(Stored data entries)
----------------

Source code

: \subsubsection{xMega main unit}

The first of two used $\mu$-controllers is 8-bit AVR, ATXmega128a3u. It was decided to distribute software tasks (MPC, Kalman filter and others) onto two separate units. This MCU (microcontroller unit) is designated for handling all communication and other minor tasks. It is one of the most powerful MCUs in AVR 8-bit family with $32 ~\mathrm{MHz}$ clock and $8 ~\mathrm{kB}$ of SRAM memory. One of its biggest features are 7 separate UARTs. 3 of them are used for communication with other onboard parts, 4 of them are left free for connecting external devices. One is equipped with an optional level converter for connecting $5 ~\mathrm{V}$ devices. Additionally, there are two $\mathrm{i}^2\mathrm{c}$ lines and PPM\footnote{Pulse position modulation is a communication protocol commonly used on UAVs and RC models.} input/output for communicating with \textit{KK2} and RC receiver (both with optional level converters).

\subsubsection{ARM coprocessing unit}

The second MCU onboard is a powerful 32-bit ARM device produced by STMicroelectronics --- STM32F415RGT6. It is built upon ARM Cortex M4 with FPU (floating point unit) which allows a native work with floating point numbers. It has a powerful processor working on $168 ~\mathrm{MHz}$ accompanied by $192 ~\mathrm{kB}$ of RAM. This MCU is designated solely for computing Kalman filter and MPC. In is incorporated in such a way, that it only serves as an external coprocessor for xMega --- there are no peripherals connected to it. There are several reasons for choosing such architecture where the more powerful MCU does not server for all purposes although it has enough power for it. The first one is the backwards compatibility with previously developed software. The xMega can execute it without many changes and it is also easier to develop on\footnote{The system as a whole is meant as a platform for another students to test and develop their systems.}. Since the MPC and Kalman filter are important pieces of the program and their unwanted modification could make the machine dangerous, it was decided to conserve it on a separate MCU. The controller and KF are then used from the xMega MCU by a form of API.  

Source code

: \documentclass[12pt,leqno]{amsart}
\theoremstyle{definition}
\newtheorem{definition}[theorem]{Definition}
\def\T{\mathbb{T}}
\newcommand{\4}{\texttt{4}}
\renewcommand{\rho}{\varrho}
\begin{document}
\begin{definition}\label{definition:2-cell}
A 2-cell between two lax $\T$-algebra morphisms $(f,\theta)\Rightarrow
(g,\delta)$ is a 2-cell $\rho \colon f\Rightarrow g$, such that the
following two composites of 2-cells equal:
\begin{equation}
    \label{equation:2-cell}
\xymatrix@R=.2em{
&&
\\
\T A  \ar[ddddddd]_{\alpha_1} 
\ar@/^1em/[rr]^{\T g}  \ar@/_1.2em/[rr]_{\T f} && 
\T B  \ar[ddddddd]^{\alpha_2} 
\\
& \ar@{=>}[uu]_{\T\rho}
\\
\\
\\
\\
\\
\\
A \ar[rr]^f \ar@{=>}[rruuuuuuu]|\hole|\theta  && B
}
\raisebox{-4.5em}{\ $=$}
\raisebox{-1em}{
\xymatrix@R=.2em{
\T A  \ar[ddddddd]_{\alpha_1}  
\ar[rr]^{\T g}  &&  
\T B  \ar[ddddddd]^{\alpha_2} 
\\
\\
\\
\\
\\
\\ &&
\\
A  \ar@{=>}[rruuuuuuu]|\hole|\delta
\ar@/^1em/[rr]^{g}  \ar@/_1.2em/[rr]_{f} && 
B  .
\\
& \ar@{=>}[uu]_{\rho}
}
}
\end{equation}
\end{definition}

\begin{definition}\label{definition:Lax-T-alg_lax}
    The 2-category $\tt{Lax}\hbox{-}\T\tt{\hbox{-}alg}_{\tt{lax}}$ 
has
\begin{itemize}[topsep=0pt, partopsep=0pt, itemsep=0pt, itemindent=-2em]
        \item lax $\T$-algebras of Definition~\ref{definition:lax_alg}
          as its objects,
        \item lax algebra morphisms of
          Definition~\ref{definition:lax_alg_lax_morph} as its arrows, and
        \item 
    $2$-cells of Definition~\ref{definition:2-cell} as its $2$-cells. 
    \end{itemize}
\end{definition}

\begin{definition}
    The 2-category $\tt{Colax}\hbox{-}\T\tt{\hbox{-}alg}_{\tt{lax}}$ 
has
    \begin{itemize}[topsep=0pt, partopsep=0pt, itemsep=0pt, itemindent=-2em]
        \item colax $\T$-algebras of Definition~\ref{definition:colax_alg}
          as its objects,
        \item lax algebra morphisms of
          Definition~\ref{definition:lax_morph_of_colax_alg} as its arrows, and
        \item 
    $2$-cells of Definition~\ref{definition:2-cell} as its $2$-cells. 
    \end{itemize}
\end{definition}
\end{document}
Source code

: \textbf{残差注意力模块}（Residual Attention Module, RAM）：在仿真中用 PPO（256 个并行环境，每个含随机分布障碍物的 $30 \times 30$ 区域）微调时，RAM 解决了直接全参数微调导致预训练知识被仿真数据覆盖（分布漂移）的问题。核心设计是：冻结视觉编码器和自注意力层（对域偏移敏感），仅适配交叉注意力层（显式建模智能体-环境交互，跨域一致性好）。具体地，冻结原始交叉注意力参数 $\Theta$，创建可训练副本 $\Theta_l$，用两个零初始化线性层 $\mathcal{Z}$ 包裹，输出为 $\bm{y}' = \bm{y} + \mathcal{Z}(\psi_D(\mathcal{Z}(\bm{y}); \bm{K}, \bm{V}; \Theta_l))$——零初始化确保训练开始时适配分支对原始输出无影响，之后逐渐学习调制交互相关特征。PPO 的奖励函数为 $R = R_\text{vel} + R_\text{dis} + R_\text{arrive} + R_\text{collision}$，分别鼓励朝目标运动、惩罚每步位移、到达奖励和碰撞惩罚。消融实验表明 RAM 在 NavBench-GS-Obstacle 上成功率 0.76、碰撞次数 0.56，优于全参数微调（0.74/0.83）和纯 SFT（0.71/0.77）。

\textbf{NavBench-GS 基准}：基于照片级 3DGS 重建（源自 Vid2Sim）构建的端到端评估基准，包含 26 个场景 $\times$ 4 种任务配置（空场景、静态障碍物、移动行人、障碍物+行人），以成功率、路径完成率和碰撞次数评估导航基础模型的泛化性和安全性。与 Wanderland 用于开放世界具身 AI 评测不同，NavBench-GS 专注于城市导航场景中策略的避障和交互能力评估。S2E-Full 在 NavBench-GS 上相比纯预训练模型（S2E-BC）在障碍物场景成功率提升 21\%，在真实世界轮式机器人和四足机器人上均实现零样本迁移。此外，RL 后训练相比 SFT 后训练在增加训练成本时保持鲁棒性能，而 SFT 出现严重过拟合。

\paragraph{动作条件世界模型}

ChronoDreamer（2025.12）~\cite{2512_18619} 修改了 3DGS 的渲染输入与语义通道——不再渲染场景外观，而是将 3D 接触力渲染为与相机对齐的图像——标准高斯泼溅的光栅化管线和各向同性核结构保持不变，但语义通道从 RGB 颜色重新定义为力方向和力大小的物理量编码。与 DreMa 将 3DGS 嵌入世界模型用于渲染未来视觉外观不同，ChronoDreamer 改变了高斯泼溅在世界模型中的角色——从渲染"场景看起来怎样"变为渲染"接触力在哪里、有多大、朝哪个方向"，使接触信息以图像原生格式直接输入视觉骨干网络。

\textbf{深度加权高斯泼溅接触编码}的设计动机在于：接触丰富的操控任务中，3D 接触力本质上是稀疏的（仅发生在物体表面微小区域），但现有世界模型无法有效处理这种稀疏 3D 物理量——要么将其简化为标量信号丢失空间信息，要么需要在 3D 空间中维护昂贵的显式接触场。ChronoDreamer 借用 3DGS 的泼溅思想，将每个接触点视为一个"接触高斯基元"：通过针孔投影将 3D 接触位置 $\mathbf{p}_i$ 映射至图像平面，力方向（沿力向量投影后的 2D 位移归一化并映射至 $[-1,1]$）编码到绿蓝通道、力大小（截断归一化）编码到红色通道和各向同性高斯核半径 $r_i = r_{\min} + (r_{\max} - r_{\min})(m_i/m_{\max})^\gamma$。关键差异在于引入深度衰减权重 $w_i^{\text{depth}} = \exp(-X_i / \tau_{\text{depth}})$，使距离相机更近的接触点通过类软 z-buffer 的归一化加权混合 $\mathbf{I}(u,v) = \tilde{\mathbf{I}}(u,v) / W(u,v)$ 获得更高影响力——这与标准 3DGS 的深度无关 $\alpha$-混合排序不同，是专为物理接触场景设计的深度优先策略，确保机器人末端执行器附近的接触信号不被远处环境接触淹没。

----------------

About this task —
Identify the lines of the entries containing the string "hbox". Copy each such line.

Answer to this task —
    The 2-category $\tt{Lax}\hbox{-}\T\tt{\hbox{-}alg}_{\tt{lax}}$ 
    The 2-category $\tt{Colax}\hbox{-}\T\tt{\hbox{-}alg}_{\tt{lax}}$ 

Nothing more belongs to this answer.